Important: if your system may have been targeted before the mitigation was applied, the exploit can modify binaries in the page cache without touching disk. File integrity tools (Tripwire, AIDE) checking on-disk checksums won't see anything wrong. Rebooting clears the page cache and restores the on-disk state.
Both bugs live in the kernel's in-place decryption fast paths.
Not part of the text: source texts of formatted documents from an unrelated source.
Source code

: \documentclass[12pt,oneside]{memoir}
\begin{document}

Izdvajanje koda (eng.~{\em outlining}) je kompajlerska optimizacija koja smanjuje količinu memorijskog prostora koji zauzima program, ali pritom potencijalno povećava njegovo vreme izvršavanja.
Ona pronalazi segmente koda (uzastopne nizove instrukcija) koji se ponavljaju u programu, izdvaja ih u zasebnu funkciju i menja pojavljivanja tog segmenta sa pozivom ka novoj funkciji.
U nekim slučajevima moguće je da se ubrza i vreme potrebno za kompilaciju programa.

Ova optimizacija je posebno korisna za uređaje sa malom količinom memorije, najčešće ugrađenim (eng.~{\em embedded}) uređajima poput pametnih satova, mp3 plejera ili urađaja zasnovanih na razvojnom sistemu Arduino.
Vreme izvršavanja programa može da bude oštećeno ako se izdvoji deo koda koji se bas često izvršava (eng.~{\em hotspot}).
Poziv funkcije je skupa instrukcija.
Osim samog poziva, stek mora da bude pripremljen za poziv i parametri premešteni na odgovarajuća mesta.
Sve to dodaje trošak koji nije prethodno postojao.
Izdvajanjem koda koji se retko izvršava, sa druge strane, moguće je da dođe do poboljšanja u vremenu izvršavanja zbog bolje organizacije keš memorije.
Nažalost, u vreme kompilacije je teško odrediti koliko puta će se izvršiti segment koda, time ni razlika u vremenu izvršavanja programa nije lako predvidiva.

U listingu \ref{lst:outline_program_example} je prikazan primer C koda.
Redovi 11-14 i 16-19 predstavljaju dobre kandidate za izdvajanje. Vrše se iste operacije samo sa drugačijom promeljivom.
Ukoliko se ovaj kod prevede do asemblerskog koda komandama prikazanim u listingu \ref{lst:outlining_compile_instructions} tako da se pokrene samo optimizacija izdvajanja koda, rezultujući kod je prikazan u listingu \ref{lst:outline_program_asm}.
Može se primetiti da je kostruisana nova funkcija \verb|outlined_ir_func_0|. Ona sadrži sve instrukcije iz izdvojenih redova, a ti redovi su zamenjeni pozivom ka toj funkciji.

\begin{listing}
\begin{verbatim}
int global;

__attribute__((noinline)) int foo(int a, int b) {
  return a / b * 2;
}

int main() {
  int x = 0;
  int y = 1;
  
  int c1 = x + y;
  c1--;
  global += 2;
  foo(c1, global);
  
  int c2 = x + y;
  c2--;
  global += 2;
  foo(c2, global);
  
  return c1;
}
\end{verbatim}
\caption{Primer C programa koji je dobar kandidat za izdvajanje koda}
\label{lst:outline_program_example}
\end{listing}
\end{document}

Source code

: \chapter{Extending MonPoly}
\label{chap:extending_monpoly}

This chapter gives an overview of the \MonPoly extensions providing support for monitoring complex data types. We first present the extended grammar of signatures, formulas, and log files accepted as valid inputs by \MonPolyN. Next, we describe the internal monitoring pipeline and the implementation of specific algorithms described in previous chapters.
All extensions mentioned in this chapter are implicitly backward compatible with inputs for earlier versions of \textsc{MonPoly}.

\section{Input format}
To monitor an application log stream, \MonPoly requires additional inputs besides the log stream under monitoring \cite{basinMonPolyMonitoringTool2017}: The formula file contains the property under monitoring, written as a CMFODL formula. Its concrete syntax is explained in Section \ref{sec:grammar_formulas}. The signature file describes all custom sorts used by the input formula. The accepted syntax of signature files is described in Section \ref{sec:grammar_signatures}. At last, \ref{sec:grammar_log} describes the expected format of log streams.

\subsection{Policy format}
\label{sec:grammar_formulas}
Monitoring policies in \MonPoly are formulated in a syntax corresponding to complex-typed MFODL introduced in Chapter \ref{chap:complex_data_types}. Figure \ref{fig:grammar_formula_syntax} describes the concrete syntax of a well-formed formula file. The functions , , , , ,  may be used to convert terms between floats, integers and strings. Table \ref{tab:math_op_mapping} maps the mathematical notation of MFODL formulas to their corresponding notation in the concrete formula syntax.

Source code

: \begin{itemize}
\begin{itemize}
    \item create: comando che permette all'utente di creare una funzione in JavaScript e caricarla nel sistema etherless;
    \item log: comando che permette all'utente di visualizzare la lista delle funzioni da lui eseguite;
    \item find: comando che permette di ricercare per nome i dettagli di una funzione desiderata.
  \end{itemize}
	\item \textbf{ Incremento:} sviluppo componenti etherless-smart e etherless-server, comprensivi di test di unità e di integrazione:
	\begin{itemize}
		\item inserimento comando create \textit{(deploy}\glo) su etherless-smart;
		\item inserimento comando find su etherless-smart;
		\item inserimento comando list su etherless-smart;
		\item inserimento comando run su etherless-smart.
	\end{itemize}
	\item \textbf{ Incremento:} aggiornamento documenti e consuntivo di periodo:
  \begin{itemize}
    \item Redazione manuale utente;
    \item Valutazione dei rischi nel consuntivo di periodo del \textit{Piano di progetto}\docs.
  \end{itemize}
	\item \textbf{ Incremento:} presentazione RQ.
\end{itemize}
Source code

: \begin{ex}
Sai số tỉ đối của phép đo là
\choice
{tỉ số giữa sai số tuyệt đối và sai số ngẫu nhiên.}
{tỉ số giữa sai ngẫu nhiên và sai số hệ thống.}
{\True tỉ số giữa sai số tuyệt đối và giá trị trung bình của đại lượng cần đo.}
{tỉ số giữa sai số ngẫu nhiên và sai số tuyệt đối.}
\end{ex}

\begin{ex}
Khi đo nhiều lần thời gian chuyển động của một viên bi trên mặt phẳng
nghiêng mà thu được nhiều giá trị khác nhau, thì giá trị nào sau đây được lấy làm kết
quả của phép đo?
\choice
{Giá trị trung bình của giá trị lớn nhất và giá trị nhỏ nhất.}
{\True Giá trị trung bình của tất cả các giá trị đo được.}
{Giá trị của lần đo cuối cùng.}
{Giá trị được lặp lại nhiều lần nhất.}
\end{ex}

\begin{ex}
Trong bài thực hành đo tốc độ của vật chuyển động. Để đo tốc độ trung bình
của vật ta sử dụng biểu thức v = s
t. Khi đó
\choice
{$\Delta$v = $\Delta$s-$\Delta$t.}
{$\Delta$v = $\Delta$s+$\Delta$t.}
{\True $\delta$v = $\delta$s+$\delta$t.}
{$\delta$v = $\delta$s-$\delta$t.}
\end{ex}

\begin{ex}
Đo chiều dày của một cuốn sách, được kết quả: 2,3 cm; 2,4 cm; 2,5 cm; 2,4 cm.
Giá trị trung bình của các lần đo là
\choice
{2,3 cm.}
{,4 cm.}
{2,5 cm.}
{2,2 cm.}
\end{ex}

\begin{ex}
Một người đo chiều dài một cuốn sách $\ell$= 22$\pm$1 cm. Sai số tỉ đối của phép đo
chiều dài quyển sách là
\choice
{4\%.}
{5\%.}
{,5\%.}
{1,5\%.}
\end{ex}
When a socket buffer carries paged fragments that aren't privately owned by the kernel — for example, pipe pages attached via splice() or sendfile() — the ESP and RxRPC receive paths decrypt directly over those externally-backed pages instead of copying first.
An attacker can steer a page from the cache of /usr/bin/su (or any other readable file) into one of these decryption paths, using their own key so the "decrypted output" is whatever bytes they choose. The kernel writes those bytes straight into the in-memory cached copy of su. The on-disk file is untouched. The kernel never marks the page dirty.
From that point, every process that executes su runs the attacker's version — until drop_caches or a reboot.
The ESP variant (cac2661c53f3) and the RxRPC variant (2dc334f1a63a) share the same sink but have different prerequisites that cancel out, making the chain reliable across all major configurations.
For the full technical writeup, see V4bel/dirtyfrag.
| Date | Event |
|---|---|
| 2026-04-30 | Reported to Linux kernel security team |
| 2026-05-07 | Embargo broken by third party; Hyunwoo Kim publishes ahead of schedule |
| 2026-05-07 | Public PoC released; CVE-2026-43284 assigned |
| 2026-05-07 | CVE-2026-43284 fix (f4c50a4034e6) merged to netdev/net.git |
| 2026-05-08 | CVE-2026-43500 reserved; distros begin shipping patched kernels for CVE-2026-43284 |
| 2026-05-10 | CVE-2026-43500 fix (aa54b1d27fe0) merged to mainline |
| 2026-05-11 | Distro backports for CVE-2026-43500 in progress |
Credit: Hyunwoo Kim (@v4bel) for the original research, disclosure, and PoC.
Detection only. Point it at systems you're authorised to assess.